Notre Dame president, human rights herald, dies at 97

Hesburgh
Tom Coyne Associated Press

SOUTH BEND, Ind. – The Rev. Theodore Hesburgh transformed the University of Notre Dame into a school known almost as much for academics as for football, even if it meant challenging popes, presidents or legendary football coaches.

And he did it while championing human rights around the globe, from civil rights close to home – he joined hands with Martin Luther King Jr. at a 1964 rally and opened campus doors to women – to supporting Third World development. The work often took him far from campus, where the joke became that while God was everywhere, Hesburgh was everywhere but Notre Dame.

But Hesburgh, who died late Thursday at age 97, spent enough time on campus while at the helm from 1952-87 to build Notre Dame into an academic power.

He was featured on the cover of Time magazine a decade into his tenure for an article describing him as the most influential figure in the reshaping of Catholic education, and he was awarded 150 honorary degrees. During his tenure, student enrollment spiked and the school’s endowment grew from $9 million to $350 million.

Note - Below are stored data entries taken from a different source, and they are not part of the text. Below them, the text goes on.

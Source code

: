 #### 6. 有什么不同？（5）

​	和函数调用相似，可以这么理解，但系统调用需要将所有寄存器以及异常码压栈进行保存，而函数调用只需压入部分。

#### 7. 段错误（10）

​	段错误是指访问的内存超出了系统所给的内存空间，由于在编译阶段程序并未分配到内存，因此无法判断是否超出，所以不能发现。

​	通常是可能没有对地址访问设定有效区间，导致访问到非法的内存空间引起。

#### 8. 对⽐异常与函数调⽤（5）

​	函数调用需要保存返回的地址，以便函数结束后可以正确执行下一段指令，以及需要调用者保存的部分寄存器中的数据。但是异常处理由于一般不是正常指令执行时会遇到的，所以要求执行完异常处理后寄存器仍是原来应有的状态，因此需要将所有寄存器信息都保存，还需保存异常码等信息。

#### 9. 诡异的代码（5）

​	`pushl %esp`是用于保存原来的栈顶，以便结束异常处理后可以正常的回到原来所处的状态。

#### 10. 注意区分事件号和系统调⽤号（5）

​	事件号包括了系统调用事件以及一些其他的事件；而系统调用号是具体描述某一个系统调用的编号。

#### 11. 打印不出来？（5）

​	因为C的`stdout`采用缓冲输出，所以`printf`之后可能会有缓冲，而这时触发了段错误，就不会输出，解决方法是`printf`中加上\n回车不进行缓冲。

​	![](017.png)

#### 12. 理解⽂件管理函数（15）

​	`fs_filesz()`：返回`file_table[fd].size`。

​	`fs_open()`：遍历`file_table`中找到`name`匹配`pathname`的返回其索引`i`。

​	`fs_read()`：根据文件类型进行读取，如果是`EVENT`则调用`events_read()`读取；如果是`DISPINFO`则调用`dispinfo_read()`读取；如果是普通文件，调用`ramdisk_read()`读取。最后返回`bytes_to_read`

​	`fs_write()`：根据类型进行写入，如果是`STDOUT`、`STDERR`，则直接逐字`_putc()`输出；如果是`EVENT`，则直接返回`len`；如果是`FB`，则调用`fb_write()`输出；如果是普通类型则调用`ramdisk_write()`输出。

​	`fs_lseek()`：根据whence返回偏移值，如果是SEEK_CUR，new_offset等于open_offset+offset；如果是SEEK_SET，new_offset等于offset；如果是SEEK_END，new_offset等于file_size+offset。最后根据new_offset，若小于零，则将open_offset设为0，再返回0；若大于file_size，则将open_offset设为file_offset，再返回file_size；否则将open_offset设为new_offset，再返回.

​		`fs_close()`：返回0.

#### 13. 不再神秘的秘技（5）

The charming and personable priest found as much ease meeting with heads of state as he did with students. His aim was constant: Better people’s lives.

“I go back to an old Latin motto, opus justitiae pax: Peace is the work of justice,” Hesburgh said in a 2001 interview. “We’ve known 20 percent of the people in the world have 80 percent of the goodies, which means the other 80 percent have to scrape by on 20 percent.”

Hesburgh died late Thursday night on the school’s campus in South Bend. Hesburgh had lost his sight and had been slowing down, yet he still celebrated Mass daily and showed up at his campus office every day until last week, said the Rev. John Jenkins, Notre Dame’s current president.

“We knew when he wasn’t going to the office, that was a sign,” Jenkins said.

Hesburgh’s goal coming out of the seminary was to be a Navy chaplain during World War II, but he was sent to Catholic University of America in Washington, D.C., to pursue a doctorate. He then returned to Notre Dame, where he became head of the theology department, then executive vice president. He was named president at age 35 in 1952.

His passion for civil rights earned him a spot as a founding member of the U.S. Civil Rights Commission in 1957.

President Richard Nixon fired him from the commission in 1972, after Hesburgh famously challenged Nixon’s record.

“I said, ‘I ended this job the way that I began 15 years ago – fired with enthusiasm,’ ” Hesburgh recalled in 2007.